Je vais être tout à fait honnête, Final Fantasy X n'est pas mon épisode favori. À l'époque de sa sortie, je n'ai pas été séduit par ses couleurs criardes, son ambiance exotique, ses personnages pittoresques et son scénario pour le moins complexe.

Néanmoins, j'ai apprécié le coup de pied qu'il a porté à la fourmilière du jeu de rôle japonais. FF X, en effet, s'est avéré être une véritable révolution - et c'est peu de le dire, car il était impossible, lors de sa publication, ne serait-ce que de percevoir le frémissement des répercussions qu'allait engendrer ce dixième volet : il y a douze ans, il nous manquait tout simplement le recul nécessaire.

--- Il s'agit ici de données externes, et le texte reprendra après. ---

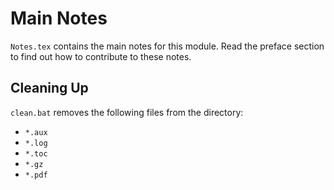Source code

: Main Notes
==========
`Notes.tex` contains the main notes for this module. Read the preface section to find out how to contribute to these notes.

Cleaning Up
-----------
`clean.bat` removes the following files from the directory:
- `*.aux`
- `*.log`
- `*.toc`
- `*.gz`
- `*.pdf`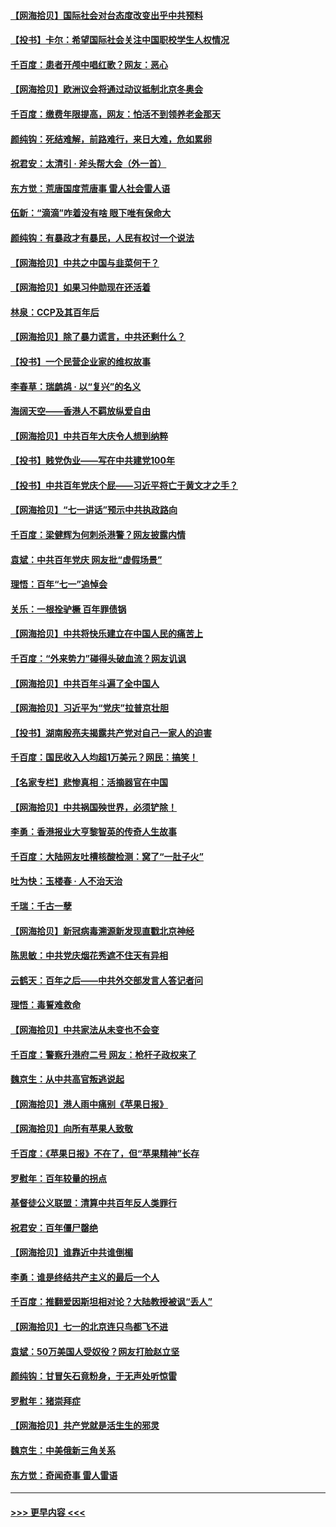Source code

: #### [【网海拾贝】国际社会对台态度改变出乎中共预料](../pages/nsc993/n13080968.md?t=07111301) 
#### [【投书】卡尔：希望国际社会关注中国职校学生人权情况](../pages/nsc993/n13080410.md?t=07111301) 
#### [千百度：患者开颅中唱红歌？网友：恶心](../pages/nsc993/n13080377.md?t=07111301) 
#### [【网海拾贝】欧洲议会将通过动议抵制北京冬奥会](../pages/nsc993/n13078156.md?t=07111301) 
#### [千百度：缴费年限提高，网友：怕活不到领养老金那天](../pages/nsc993/n13078088.md?t=07111301) 
#### [颜纯钩：死结难解，前路难行，来日大难，危如累卵](../pages/nsc993/n13077179.md?t=07111301) 
#### [祝君安：太清引 · 斧头帮大会（外一首）](../pages/nsc993/n13077162.md?t=07111301) 
#### [东方觉：荒唐国度荒唐事 雷人社会雷人语](../pages/nsc993/n13075917.md?t=07111301) 
#### [伍新：“滴滴”咋着没有啥 眼下唯有保命大](../pages/nsc993/n13075894.md?t=07111301) 
#### [颜纯钩：有暴政才有暴民，人民有权讨一个说法](../pages/nsc993/n13075734.md?t=07111301) 
#### [【网海拾贝】中共之中国与韭菜何干？](../pages/nsc993/n13075428.md?t=07111301) 
#### [【网海拾贝】如果习仲勋现在还活着](../pages/nsc993/n13073410.md?t=07111301) 
#### [林泉：CCP及其百年后](../pages/nsc993/n13073226.md?t=07111301) 
#### [【网海拾贝】除了暴力谎言，中共还剩什么？](../pages/nsc993/n13071082.md?t=07111301) 
#### [【投书】一个民营企业家的维权故事](../pages/nsc993/n13070932.md?t=07111301) 
#### [李春草：瑞鹧鸪 · 以“复兴”的名义](../pages/nsc993/n13069984.md?t=07111301) 
#### [海阔天空——香港人不羁放纵爱自由](../pages/nsc993/n13069407.md?t=07111301) 
#### [【网海拾贝】中共百年大庆令人想到纳粹](../pages/nsc993/n13068483.md?t=07111301) 
#### [【投书】贱党伪业——写在中共建党100年](../pages/nsc993/n13067843.md?t=07111301) 
#### [【投书】中共百年党庆个屁——习近平将亡于黄文才之手？](../pages/nsc993/n13067425.md?t=07111301) 
#### [【网海拾贝】“七一讲话”预示中共执政路向](../pages/nsc993/n13066434.md?t=07111301) 
#### [千百度：梁健辉为何刺杀港警？网友披露内情](../pages/nsc993/n13066979.md?t=07111301) 
#### [袁斌：中共百年党庆 网友批“虚假场景”](../pages/nsc993/n13066385.md?t=07111301) 
#### [理悟：百年“七一”追悼会](../pages/nsc993/n13066106.md?t=07111301) 
#### [关乐：一根拴驴橛 百年罪债锅](../pages/nsc993/n13066089.md?t=07111301) 
#### [【网海拾贝】中共将快乐建立在中国人民的痛苦上](../pages/nsc993/n13064939.md?t=07111301) 
#### [千百度：“外来势力”碰得头破血流？网友讥讽](../pages/nsc993/n13064878.md?t=07111301) 
#### [【网海拾贝】中共百年斗遍了全中国人](../pages/nsc993/n13060020.md?t=07111301) 
#### [【网海拾贝】习近平为“党庆”拉普京壮胆](../pages/nsc993/n13057781.md?t=07111301) 
#### [【投书】湖南殷亮夫揭露共产党对自己一家人的迫害](../pages/nsc993/n13057744.md?t=07111301) 
#### [千百度：国民收入人均超1万美元？网民：搞笑！](../pages/nsc993/n13057692.md?t=07111301) 
#### [【名家专栏】悲惨真相：活摘器官在中国](../pages/nsc993/n13056611.md?t=07111301) 
#### [【网海拾贝】中共祸国殃世界，必须铲除！](../pages/nsc993/n13056011.md?t=07111301) 
#### [李勇：香港报业大亨黎智英的传奇人生故事](../pages/nsc993/n13055258.md?t=07111301) 
#### [千百度：大陆网友吐槽核酸检测：窝了“一肚子火”](../pages/nsc993/n13055194.md?t=07111301) 
#### [吐为快：玉楼春 · 人不治天治](../pages/nsc993/n13054028.md?t=07111301) 
#### [千瑞：千古一孽](../pages/nsc993/n13054016.md?t=07111301) 
#### [【网海拾贝】新冠病毒溯源新发现直戳北京神经](../pages/nsc993/n13052425.md?t=07111301) 
#### [陈思敏：中共党庆烟花秀遮不住天有异相](../pages/nsc993/n13052020.md?t=07111301) 
#### [云鹤天：百年之后——中共外交部发言人答记者问](../pages/nsc993/n13051604.md?t=07111301) 
#### [理悟：毒誓难救命](../pages/nsc993/n13051601.md?t=07111301) 
#### [【网海拾贝】中共家法从未变也不会变](../pages/nsc993/n13050366.md?t=07111301) 
#### [千百度：警察升港府二号 网友：枪杆子政权来了](../pages/nsc993/n13050261.md?t=07111301) 
#### [魏京生：从中共高官叛逃说起](../pages/nsc993/n13048997.md?t=07111301) 
#### [【网海拾贝】港人雨中痛别《苹果日报》](../pages/nsc993/n13048941.md?t=07111301) 
#### [【网海拾贝】向所有苹果人致敬](../pages/nsc993/n13046795.md?t=07111301) 
#### [千百度：《苹果日报》不在了，但“苹果精神”长存](../pages/nsc993/n13046703.md?t=07111301) 
#### [罗慰年：百年较量的拐点](../pages/nsc993/n13046542.md?t=07111301) 
#### [基督徒公义联盟：清算中共百年反人类罪行](../pages/nsc993/n13046499.md?t=07111301) 
#### [祝君安：百年僵尸罄绝](../pages/nsc993/n13045595.md?t=07111301) 
#### [【网海拾贝】谁靠近中共谁倒楣](../pages/nsc993/n13044667.md?t=07111301) 
#### [李勇：谁是终结共产主义的最后一个人](../pages/nsc993/n13044397.md?t=07111301) 
#### [千百度：推翻爱因斯坦相对论？大陆教授被讽“丢人”](../pages/nsc993/n13043908.md?t=07111301) 
#### [【网海拾贝】七一的北京连只鸟都飞不进](../pages/nsc993/n13041377.md?t=07111301) 
#### [袁斌：50万美国人受奴役？网友打脸赵立坚](../pages/nsc993/n13041330.md?t=07111301) 
#### [颜纯钩：甘冒矢石竟粉身，于无声处听惊雷](../pages/nsc993/n13041140.md?t=07111301) 
#### [罗慰年：猪崇拜症](../pages/nsc993/n13041071.md?t=07111301) 
#### [【网海拾贝】共产党就是活生生的邪灵](../pages/nsc993/n13036627.md?t=07111301) 
#### [魏京生：中美俄新三角关系](../pages/nsc993/n13035986.md?t=07111301) 
#### [东方觉：奇闻奇事 雷人雷语](../pages/nsc993/n13035878.md?t=07111301) 

----
#### [ >>> 更早内容 <<< ](../indexes/nsc993-earlier.md)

Avant toutefois de déconstruire la réalité pour en étudier les détails, revenons rapidement en mai 2002, date à laquelle en Europe le jeu a envahi les étalages de nos magasins. Le titre se voit alors très bien noté et un consensus quasi unanime le couronne comme l'une des meilleures productions de l'année. Pourtant, parmi les avis élogieux se sont glissés des reproches sévères. Sans ambages, Chronicart affirme ainsi :

Final Fantasy X n'est pas un très bon jeu, ça n'est surtout pas un très bon cru.

Gamekult, de son côté, emploie des termes tout aussi peu amènes :

On se rend compte très rapidement que le jeu est un peu au RPG ce que The Bouncer était au beat'em up : un long film, plutôt joli à regarder, entrecoupé de scènes où l'on contrôle les personnages

Même si le critique conclut son test par des mots plus doux : "C'est un très bon jeu, qui fait globalement honneur à la PS2." Enfin, s'inscrivant quant à lui de bout en bout dans le registre de l'amour, le magazine spécialisé Gameplay RPG ne tarit pas d'éloges sur le dernier FF en date :

Final Fantasy X est un chef-d'oeuvre vidéoludique.

Les quelques propos négatifs que nous venons de citer sont aujourd'hui très loin dans la mémoire des joueurs, presque totalement effacés. Autour de moi et sur la toile, je lis le plus souvent des souvenirs émus témoignant de la sortie de FF X.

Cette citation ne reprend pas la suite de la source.